Just to let you know where Ford stands on the issue. IF the high pressure system fails, they WILL do an extensive examination of the fuel, if they find ANY evidence of there having been water in the system, that will automatically void any warranty work. When the HPFP went on my '15 they took about 40 fuel samples from various places in the system, and they found NO evidence pf there EVER having been ANY water in the system, so then they warrantied it! It was must one of those random failures. Now with that being said, it is not very often that A complete system fails without there being some contamination of the fuel.
But Ford is not the only one. The other two will not warranty for contaminated fuel either. And with these high pressure common rail fuel systems, contamination will kill any of them. The pumps run around 30,000 psi, and run metal to metal with extremely close tolerances. They are not like the old systems that ran 3 or 4 thousand psi and a lot looser tolerances.
Another question to you. Is the station selling bio diesel? Bio will hold more water than straight petro fuel. I will not run bio in my rig, period. Even tho Ford says we can run up to 20% bio.
I know, all this sucks, but it is part of running an oil burner!
Best of luck to you, and just be sure to keep her dry as you can! The small amount of water that you saw when you drained may be the only time you ever see it..........hopefully!
Thanks for giving me those details, glad yours was taken care of. When Ford examines for water, they cannot possibly be making a warranty ruling based upon the presence of water in the fuel tank or even up to the DFCM - because if there is no evidence of water upstream of the DFCM, then water cannot be the cause, correct?
I understand Ford's position - if water ruined the pump or injectors, then it was not material or workmanship failure and therefore not their problem. I get that. But they also need to be reasonable when the customer is doing everything in good faith to operate their vehicle in the manner in which Ford intended, to include proper fuels. If bad fuel is common enough to cause a failure more than once in a blue moon, Ford needs to engineer a system which protects their engine and their customer from this problem happening to them.
I'm going to be careful, no doubt. But my understanding is that only when the WIF light triggers is there any possibility of water making it up to the engine. And even then, water may not destroy the pump or injectors. I've heard the Bosch CP4.2 is a little on the "easy to destroy" side...
Thanks for giving me those details, glad yours was taken care of. When Ford examines for water, they cannot possibly be making a warranty ruling based upon the presence of water in the fuel tank or even up to the DFCM - because if there is no evidence of water upstream of the DFCM, then water cannot be the cause, correct?
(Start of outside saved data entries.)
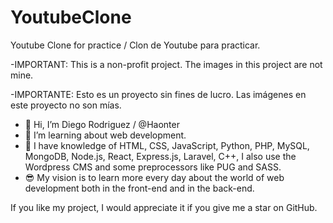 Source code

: # YoutubeClone
Youtube Clone for practice / Clon de Youtube para practicar.

-IMPORTANT:
This is a non-profit project. 
The images in this project are not mine.

-IMPORTANTE:
Esto es un proyecto sin fines de lucro.
Las imágenes en este proyecto no son mías.

- 👋 Hi, I’m Diego Rodriguez / @Haonter
- 👀 I’m learning about web development.
- 🧠 I have knowledge of HTML, CSS, JavaScript, Python, PHP, MySQL, MongoDB, Node.js, React, Express.js, Laravel, C++, I also use the Wordpress CMS and some preprocessors like PUG and SASS.
- 😎 My vision is to learn more every day about the world of web development both in the front-end and in the back-end.

If you like my project, I would appreciate it if you give me a star on GitHub.
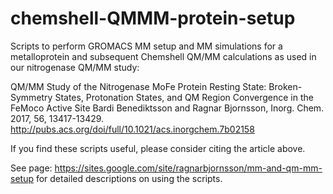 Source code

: # chemshell-QMMM-protein-setup
Scripts to perform GROMACS MM setup and MM simulations for a metalloprotein and subsequent Chemshell QM/MM calculations as used in our nitrogenase QM/MM study:

QM/MM Study of the Nitrogenase MoFe Protein Resting State: Broken-Symmetry States, Protonation States, and QM Region Convergence in the FeMoco Active Site
Bardi Benediktsson and Ragnar Bjornsson, Inorg. Chem. 2017, 56, 13417-13429. http://pubs.acs.org/doi/full/10.1021/acs.inorgchem.7b02158

If you find these scripts useful, please consider citing the article above.

See page: https://sites.google.com/site/ragnarbjornsson/mm-and-qm-mm-setup for detailed descriptions on using the scripts.

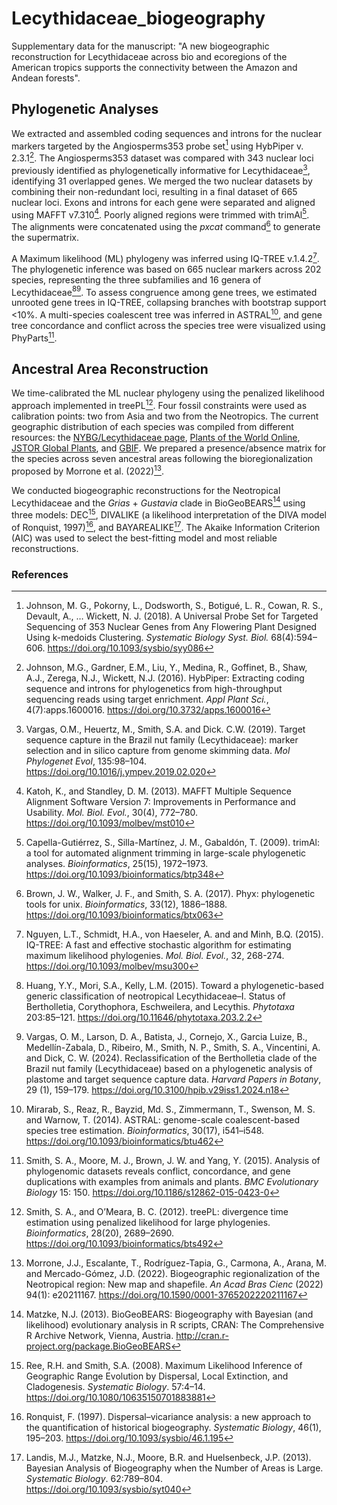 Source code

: # Lecythidaceae_biogeography

Supplementary data for the manuscript: "A new biogeographic reconstruction for Lecythidaceae across bio and ecoregions of the American tropics supports the connectivity between the Amazon and Andean forests".

## Phylogenetic Analyses

We extracted and assembled coding sequences and introns for the nuclear markers targeted by the Angiosperms353 probe set[^1] using HybPiper v. 2.3.1[^2]. The Angiosperms353 dataset was compared with 343 nuclear loci previously identified as phylogenetically informative for Lecythidaceae[^3], identifying 31 overlapped genes. We merged the two nuclear datasets by combining their non-redundant loci, resulting in a final dataset of 665 nuclear loci. Exons and introns for each gene were separated and aligned using MAFFT v7.310[^4]. Poorly aligned regions were trimmed with trimAl[^5]. The alignments were concatenated using the _pxcat_ command[^6] to generate the supermatrix.

A Maximum likelihood (ML) phylogeny was inferred using IQ-TREE v.1.4.2[^7]. The phylogenetic inference was based on 665 nuclear markers across 202 species, representing the three subfamilies and 16 genera of Lecythidaceae[^8][^9]. To assess congruence among gene trees, we estimated unrooted gene trees in IQ-TREE, collapsing branches with bootstrap support <10%. A multi-species coalescent tree was inferred in ASTRAL[^10], and gene tree concordance and conflict across the species tree were visualized using PhyParts[^11].

## Ancestral Area Reconstruction

We time-calibrated the ML nuclear phylogeny using the penalized likelihood approach implemented in treePL[^12]. Four fossil constraints were used as calibration points: two from Asia and two from the Neotropics. The current geographic distribution of each species was compiled from different resources: the [NYBG/Lecythidaceae page](https://sweetgum.nybg.org/science/projects/lp/), [Plants of the World Online](https://powo.science.kew.org/), [JSTOR Global Plants](https://plants.jstor.org/), and [GBIF](https://www.gbif.org/). We prepared a presence/absence matrix for the species across seven ancestral areas following the bioregionalization proposed by Morrone et al. (2022)[^13].

We conducted biogeographic reconstructions for the Neotropical Lecythidaceae and the *Grias* + *Gustavia* clade in BioGeoBEARS[^14] using three models: DEC[^15], DIVALIKE (a likelihood interpretation of the DIVA model of Ronquist, 1997)[^16], and BAYAREALIKE[^17]. The Akaike Information Criterion (AIC) was used to select the best-fitting model and most reliable reconstructions.

### References

[^1]: Johnson, M. G., Pokorny, L., Dodsworth, S., Botigué, L. R., Cowan, R. S., Devault, A., … Wickett, N. J. (2018). A Universal Probe Set for Targeted Sequencing of 353 Nuclear Genes from Any Flowering Plant Designed Using k-medoids Clustering. *Systematic Biology Syst. Biol.* 68(4):594–606. https://doi.org/10.1093/sysbio/syy086
[^2]: Johnson, M.G., Gardner, E.M., Liu, Y., Medina, R., Goffinet, B., Shaw, A.J., Zerega, N.J., Wickett, N.J. (2016). HybPiper: Extracting coding sequence and introns for phylogenetics from high-throughput sequencing reads using target enrichment. *Appl Plant Sci.*, 4(7):apps.1600016. https://doi.org/10.3732/apps.1600016
[^3]: Vargas, O.M., Heuertz, M., Smith, S.A. and Dick. C.W. (2019). Target sequence capture in the Brazil nut family (Lecythidaceae): marker selection and in silico capture from genome skimming data. *Mol Phylogenet Evol*, 135:98–104. https://doi.org/10.1016/j.ympev.2019.02.020
[^4]: Katoh, K., and Standley, D. M. (2013). MAFFT Multiple Sequence Alignment Software Version 7: Improvements in Performance and Usability. *Mol. Biol. Evol.*, 30(4), 772–780. https://doi.org/10.1093/molbev/mst010
[^5]: Capella-Gutiérrez, S., Silla-Martínez, J. M., Gabaldón, T. (2009). trimAl: a tool for automated alignment trimming in large-scale phylogenetic analyses. *Bioinformatics*, 25(15), 1972–1973. https://doi.org/10.1093/bioinformatics/btp348
[^6]: Brown, J. W., Walker, J. F., and Smith, S. A. (2017). Phyx: phylogenetic tools for unix. *Bioinformatics*, 33(12), 1886–1888. https://doi.org/10.1093/bioinformatics/btx063
[^7]: Nguyen, L.T., Schmidt, H.A., von Haeseler, A. and and Minh, B.Q. (2015). IQ-TREE: A fast and effective stochastic algorithm for estimating maximum likelihood phylogenies. *Mol. Biol. Evol.*, 32, 268-274. https://doi.org/10.1093/molbev/msu300
[^8]: Huang, Y.Y., Mori, S.A., Kelly, L.M. (2015). Toward a phylogenetic-based generic classification of neotropical Lecythidaceae–I. Status of Bertholletia, Corythophora, Eschweilera, and Lecythis. *Phytotaxa* 203:85–121. https://doi.org/10.11646/phytotaxa.203.2.2
[^9]: Vargas, O. M., Larson, D. A., Batista, J., Cornejo, X., Garcia Luize, B., Medellín-Zabala, D., Ribeiro, M., Smith, N. P., Smith, S. A., Vincentini, A. and Dick, C. W. (2024). Reclassification of the Bertholletia clade of the Brazil nut family (Lecythidaceae) based on a phylogenetic analysis of plastome and target sequence capture data. *Harvard Papers in Botany*, 29 (1), 159–179. https://doi.org/10.3100/hpib.v29iss1.2024.n18
[^10]: Mirarab, S., Reaz, R., Bayzid, Md. S., Zimmermann, T., Swenson, M. S. and Warnow, T. (2014). ASTRAL: genome-scale coalescent-based species tree estimation. *Bioinformatics*, 30(17), i541–i548. https://doi.org/10.1093/bioinformatics/btu462
[^11]: Smith, S. A., Moore, M. J., Brown,   J. W. and Yang, Y. (2015). Analysis of phylogenomic datasets reveals conflict, concordance, and gene duplications with examples from animals and plants. *BMC Evolutionary Biology* 15: 150. https://doi.org/10.1186/s12862-015-0423-0
[^12]: Smith, S. A., and O’Meara, B. C. (2012). treePL: divergence time estimation using penalized likelihood for large phylogenies. *Bioinformatics*, 28(20), 2689–2690. https://doi.org/10.1093/bioinformatics/bts492
[^13]: Morrone, J.J., Escalante, T., Rodríguez-Tapia, G., Carmona, A., Arana, M. and Mercado-Gómez, J.D. (2022). Biogeographic regionalization of the Neotropical region: New map and shapefile. *An Acad Bras Cienc* (2022) 94(1): e20211167. https://doi.org/10.1590/0001-3765202220211167
[^14]: Matzke, N.J. (2013). BioGeoBEARS: Biogeography with Bayesian (and likelihood) evolutionary analysis in R scripts, CRAN: The Comprehensive R Archive Network, Vienna, Austria. http://cran.r-project.org/package.BioGeoBEARS
[^15]: Ree, R.H. and Smith, S.A. (2008). Maximum Likelihood Inference of Geographic Range Evolution by Dispersal, Local Extinction, and Cladogenesis. *Systematic Biology*. 57:4–14. https://doi.org/10.1080/10635150701883881
[^16]: Ronquist, F. (1997). Dispersal–vicariance analysis: a new approach to the quantification of historical biogeography. *Systematic Biology*, 46(1), 195–203. https://doi.org/10.1093/sysbio/46.1.195
[^17]: Landis, M.J., Matzke, N.J., Moore, B.R. and Huelsenbeck, J.P. (2013). Bayesian Analysis of Biogeography when the Number of Areas is Large. *Systematic Biology*. 62:789–804. https://doi.org/10.1093/sysbio/syt040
I understand Ford's position - if water ruined the pump or injectors, then it was not material or workmanship failure and therefore not their problem. I get that. But they also need to be reasonable when the customer is doing everything in good faith to operate their vehicle in the manner in which Ford intended, to include proper fuels. If bad fuel is common enough to cause a failure more than once in a blue moon, Ford needs to engineer a system which protects their engine and their customer from this problem happening to them.
I'm going to be careful, no doubt. But my understanding is that only when the WIF light triggers is there any possibility of water making it up to the engine. And even then, water may not destroy the pump or injectors. I've heard the Bosch CP4.2 is a little on the "easy to destroy" side...
Another thing, as you asked in an earlier post about "all" fuel having some water in it.......what is the station doing to mitigate it on their end. If they have a high quality filtration/ water separation system or just the bare minimum........ generaly the high volume truck stops will be moving enough fuel to keep condensation from being a problem, and they generally are using a pretty good filtration system. It is for this reason that most on here try to buy from those places.
If ford find water in your tank they will void your warranty. The water separator is imperfect and will pass water. At best it is small amounts of water. Some people extra water filtration on different lift pumps.
I used to drain monthly but have only done so a few times this year.
I have only had a few bubbles and that was a few weeks ago after five years of nothing that I can remember. I think it was from sideways rain from the remnants of hurricane Patricia where it rained here for six days in a row and needed fuel. I filled up yesterday in more sideways rain as it has been raining since Saturday. The pumps at Sams are under cover but were still dripping wet and the nozzle was wet, which I wipe off before shoving it in my truck.
However, this last batch of off road diesel I put into my JD tractor has had a few ounces of water. I have drained a shocking amount of water out of the separator on that thing the last two times I've run it. I will no longer be getting off road diesel from that station, which has been fine in the past. This is my first direct experience with fuel that contains water.